Saudi Arabia’s Fiscal Balance Program (FBP) 2020: The Kingdom’s Path to Fiscal Sustainability

Fiscal reforms already underway in Saudi Arabia could save the Kingdom as much as SR362 billion ($97 billion) annually by 2020, leading to a surplus of SR162 billion ($43 billion) annually, according to a recent analysis by Jadwa Investment.

That amount is a significant increase as compared to if nothing was done to address Saudi Arabia’s fiscal situation. Without reforms, Saudi Arabia would have a fiscal deficit of SR200 billion ($53 billion) by 2020.

Deputy Crown Prince Mohammed Bin Salman.

Deputy Crown Prince Mohammed Bin Salman.

The initiatives in place for the Kingdom to achieve fiscal balance by 2020 include roadmaps designated for enhancing spending efficiency, reforming energy prices, and promoting non-oil revenue – all part of the Fiscal Balance Program (FBP 2020) and Saudi Arabia’s Vision 2030 economic and social reform plan.

According to Jadwa Investment, the Kingdom has already begun its course-correction. The Riyadh-based bank said in a report that it estimates that FBP 2020 initiatives will result in SR100 billion ($26 billion) worth of gross savings in 2017 alone.
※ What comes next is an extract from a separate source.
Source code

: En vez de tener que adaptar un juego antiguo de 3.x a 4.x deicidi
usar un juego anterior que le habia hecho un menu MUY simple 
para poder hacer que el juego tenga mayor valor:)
“The reduction in public sector worker allowances and wage freeze will contribute to 55 percent of 2017 gross savings. A further 29 percent of these savings will come from energy price reform – whilst new measures to enhance the efficiency of spending and raise non-oil revenue will contribute 12 percent and 4 percent, respectively. That being said, we believe that the government has already incorporated these savings into the 2017 budget, and therefore are confident of government delivering on reforms.”